Репин ушел, но всю ночь не миг заснуть. Целую неделю был он под впечатлением этого вечера, совсем его перевернувшего.
Успокоившись немного, он начал компановать «Искушение Христа» под впечатлением рассказа Крамского.
Репин изобразил Христа на вершине скалы, перед необозримей далью, с морями и городами, в тот момент, когда он отвернулся с трагическим выражением от искушающего вида и зажмурил глаза. Одной рукой он судорожно сжимал свой лоб, другой отстранял от себя неотвязную мысль о земной славе и власти.
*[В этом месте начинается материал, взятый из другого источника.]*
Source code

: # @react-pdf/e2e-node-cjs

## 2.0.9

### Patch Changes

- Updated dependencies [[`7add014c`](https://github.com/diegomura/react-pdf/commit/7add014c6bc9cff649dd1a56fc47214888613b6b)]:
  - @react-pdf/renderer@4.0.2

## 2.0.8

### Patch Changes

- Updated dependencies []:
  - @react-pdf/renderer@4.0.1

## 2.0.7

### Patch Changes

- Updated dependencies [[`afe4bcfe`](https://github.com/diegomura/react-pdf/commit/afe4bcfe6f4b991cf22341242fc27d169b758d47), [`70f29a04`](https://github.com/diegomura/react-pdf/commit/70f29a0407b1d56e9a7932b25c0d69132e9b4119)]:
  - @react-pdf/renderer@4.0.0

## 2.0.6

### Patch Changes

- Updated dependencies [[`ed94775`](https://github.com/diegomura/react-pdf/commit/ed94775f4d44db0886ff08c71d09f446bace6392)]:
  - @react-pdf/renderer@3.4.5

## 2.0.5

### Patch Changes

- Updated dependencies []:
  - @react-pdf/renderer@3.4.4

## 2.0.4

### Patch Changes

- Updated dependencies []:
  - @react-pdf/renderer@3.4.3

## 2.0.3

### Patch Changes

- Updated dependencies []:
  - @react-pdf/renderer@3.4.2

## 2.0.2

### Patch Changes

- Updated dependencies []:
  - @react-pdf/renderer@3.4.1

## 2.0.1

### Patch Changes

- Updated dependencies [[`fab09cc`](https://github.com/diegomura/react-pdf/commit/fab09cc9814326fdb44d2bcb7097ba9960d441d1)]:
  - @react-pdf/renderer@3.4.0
Одет он был в короткий хитон, а босые ноги были в царапинах.
С этого времени Репин часто стал ходить к Крамскому и боялся только, как бы ему не надоесть; он бывал всегда так разнообразен и интересен в своих разговорах, что Репин часто уходил от него «с головой, трещавшей от самых разнообразных вопросов».
По вечерам Крамской обыкновенно что-нибудь рисовал черным соусом; большей частью это были заказные портреты с фотографий{39}.
От этой ранней петербургской поры Репина в собрании «Русского музея» сохранилось несколько рисунков — один 1863 г., из класса масок и орнамента, и три из гипсовых голов — Александра Севера (1864), Артемиды (1865) и Германика (1868). Последние обнаруживают большое чувство формы и уменье передавать гипс.
К этому. же времени относится автопортрет, датированный 2 декабря 1863 г. и воспроизведенный при воспоминаниях Репина в «Ниве»{40}.
Толково вылепленный, он повидимому был очень схож.
В конце января 1864 г. Репин поступает вольнослушателем в Академию. Потому ли, что о бунте 13-ти было запрещено писать, и Россия о нем почти не знала, но это событие не изменило традиционной физиономии Академии.
Крамской считал, что история Академии к 1877 г. представляла три, резко определенных периода: «Первый, самый продолжительный и по-своему благотворный, тянулся от основания Академии до уничтожения казеннокоштных воспитанников в 1832 г. Поступали тогда в Академию просто мальчики 10–12 лет, которых учили сначала больше наукам потом больше искусству. Окончание курса тогда было вообще ранее 24–25 лет. Этот период к своему концу дал результаты подражательного искусства настолько яркие и высокоталантливые, что многими тогда, если не всеми, они были приняты за настоящее самостоятельное и национальное искусство. (Из этого заблуждения вывела нас только первая всемирная выставка в Лондоне). Второй период, — от уничтожения казеннокоштных воспитанников до 1859 г. В промежуток этого времени от вновь вступающих уже не требовались никакие экзамены научные, и возраст для вступления принят был самый ранний: 16–18 лет. Лекций не читалось никаких, кроме вспомогательных наук. Этот период обозначается первыми попытками в самостоятельном и национальном творчестве… Третий период с 1859 г. по 1877 г. В 1859 г. самый устав Академии потерпел существенные перемены в некоторых параграфах. Является чрезвычайное попечение, чтобы Россия имела художников образованных, и потому снова вводятся лекции и вступительный приемный экзамен из наук»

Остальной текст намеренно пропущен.